### Task brief
Transcribe the listing exactly, so that nothing but the pictures is missing.

### Material for this task
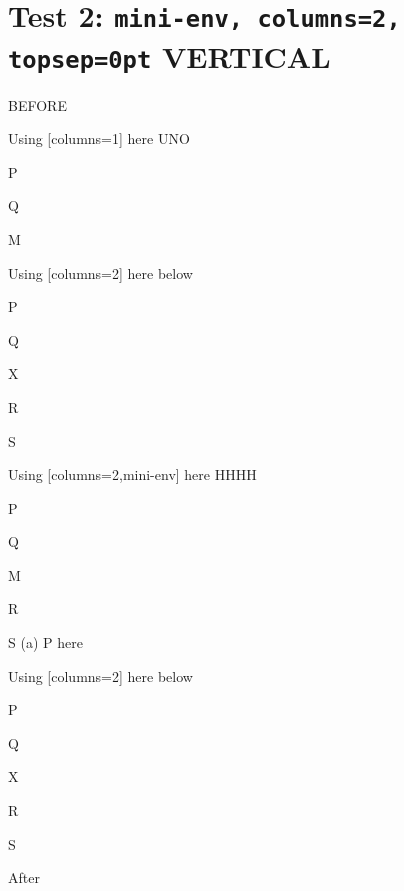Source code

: \documentclass[12pt]{article}
\begin{document}
\newpage

\section{Test 2: \texttt{mini-env, columns=2, topsep=0pt} VERTICAL}

BEFORE
\begin{enumext}[columns=2]
\item Using [columns=1] here UNO

  \begin{enumext}[columns=1,topsep=0pt]%
     \item  P \item Q \item M %
  \end{enumext}

\item Using [columns=2] here below

\begin{enumext}[columns=2]%
     \item  P \item Q \item X  \item R \item S
  \end{enumext}

\columnbreak

\item Using [columns=2,mini-env] here HHHH

  \begin{enumext}[columns=2,mini-env={0.4\linewidth},topsep=0pt]%
    \item  P \item Q \item M \item R \item S
    \miniright
    (a) P here
  \end{enumext}

\item Using [columns=2] here below

\begin{enumext}[columns=2]%
     \item  P \item Q \item X  \item R \item S
  \end{enumext}

\end{enumext}
After
\end{document}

### Answer below
Source code

: \documentclass[12pt]{article}
\begin{document}
\newpage

\section{Test 2: \texttt{mini-env, columns=2, topsep=0pt} VERTICAL}

BEFORE
\begin{enumext}[columns=2]
\item Using [columns=1] here UNO

  \begin{enumext}[columns=1,topsep=0pt]%
     \item  P \item Q \item M %
  \end{enumext}

\item Using [columns=2] here below

\begin{enumext}[columns=2]%
     \item  P \item Q \item X  \item R \item S
  \end{enumext}

\columnbreak

\item Using [columns=2,mini-env] here HHHH

  \begin{enumext}[columns=2,mini-env={0.4\linewidth},topsep=0pt]%
    \item  P \item Q \item M \item R \item S
    \miniright
    (a) P here
  \end{enumext}

\item Using [columns=2] here below

\begin{enumext}[columns=2]%
     \item  P \item Q \item X  \item R \item S
  \end{enumext}

\end{enumext}
After
\end{document}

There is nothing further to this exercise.